Published February 06, 2013
Time Warner Inc posted higher fourth-quarter profit that beat Wall Street estimates on Wednesday, as growth in its cable networks offset declines in the film, TV entertainment and publishing units, sending shares up 5 percent.
The company said it expects its 2013 adjusted earnings to rise in the low double-digits in percentage terms from $3.28 per share in 2012. This falls short of the 11 percent increase that analysts, on average, were expecting.
The company also said it will take a $60 million restructuring charge on its Time Inc unit.
Time Warner said it is raising its quarterly dividend by 11 percent to $0.2875 per share and that the board authorized a new $4 billion share repurchase program that started in January.

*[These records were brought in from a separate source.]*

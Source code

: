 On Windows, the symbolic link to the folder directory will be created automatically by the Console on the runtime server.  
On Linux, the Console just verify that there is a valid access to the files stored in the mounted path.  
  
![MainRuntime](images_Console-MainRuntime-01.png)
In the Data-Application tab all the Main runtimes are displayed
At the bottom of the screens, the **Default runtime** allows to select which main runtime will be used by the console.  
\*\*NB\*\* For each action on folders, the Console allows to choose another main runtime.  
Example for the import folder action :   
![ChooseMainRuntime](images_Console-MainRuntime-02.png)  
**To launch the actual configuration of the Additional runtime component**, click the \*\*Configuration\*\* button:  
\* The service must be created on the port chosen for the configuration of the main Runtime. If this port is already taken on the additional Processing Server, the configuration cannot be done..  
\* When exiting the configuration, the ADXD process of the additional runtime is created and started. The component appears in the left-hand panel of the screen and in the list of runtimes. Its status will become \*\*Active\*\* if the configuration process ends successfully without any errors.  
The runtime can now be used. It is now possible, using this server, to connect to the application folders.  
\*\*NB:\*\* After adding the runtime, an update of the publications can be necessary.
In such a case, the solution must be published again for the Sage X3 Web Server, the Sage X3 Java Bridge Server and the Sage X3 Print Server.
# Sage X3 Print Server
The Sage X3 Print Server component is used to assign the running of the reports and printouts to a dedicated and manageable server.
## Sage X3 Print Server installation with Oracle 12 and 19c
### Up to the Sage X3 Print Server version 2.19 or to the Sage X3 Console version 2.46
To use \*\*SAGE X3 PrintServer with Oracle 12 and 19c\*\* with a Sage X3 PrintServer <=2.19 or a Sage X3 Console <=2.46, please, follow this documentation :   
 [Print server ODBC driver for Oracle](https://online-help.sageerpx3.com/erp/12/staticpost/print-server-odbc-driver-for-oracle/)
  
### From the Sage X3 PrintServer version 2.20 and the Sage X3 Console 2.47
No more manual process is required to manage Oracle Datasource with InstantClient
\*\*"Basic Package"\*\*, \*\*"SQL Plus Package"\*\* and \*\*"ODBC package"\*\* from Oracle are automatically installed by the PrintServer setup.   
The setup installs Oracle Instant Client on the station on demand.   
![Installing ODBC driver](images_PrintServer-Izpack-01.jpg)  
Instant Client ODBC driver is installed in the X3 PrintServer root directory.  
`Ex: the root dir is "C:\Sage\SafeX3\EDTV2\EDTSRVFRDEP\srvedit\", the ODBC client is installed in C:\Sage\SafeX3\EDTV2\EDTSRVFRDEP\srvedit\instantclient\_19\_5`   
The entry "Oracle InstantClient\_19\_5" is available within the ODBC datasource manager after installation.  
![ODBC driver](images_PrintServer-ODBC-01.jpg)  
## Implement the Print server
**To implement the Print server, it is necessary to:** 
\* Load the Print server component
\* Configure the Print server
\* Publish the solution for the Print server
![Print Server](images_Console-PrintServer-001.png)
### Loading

Net income for the company, which owns the CNN and TNT cable networks, premium TV service HBO, People magazine and a movie studio, rose to $1.16 billion, or $1.21 a share, from $773 million, or 76 cents a share, a year ago.
On an adjusted basis, its EPS was $1.17, which beat Wall Street estimates by 7 cents, according to Thomson Reuters I/B/E/S.
Revenue fell 0.4 percent from a year earlier to $8.16 billion. Analysts were expecting $8.22 billion, according to Thomson Reuters I/B/E/S.
Shares rose by 4.6 percent to $52.30 in premarket trading.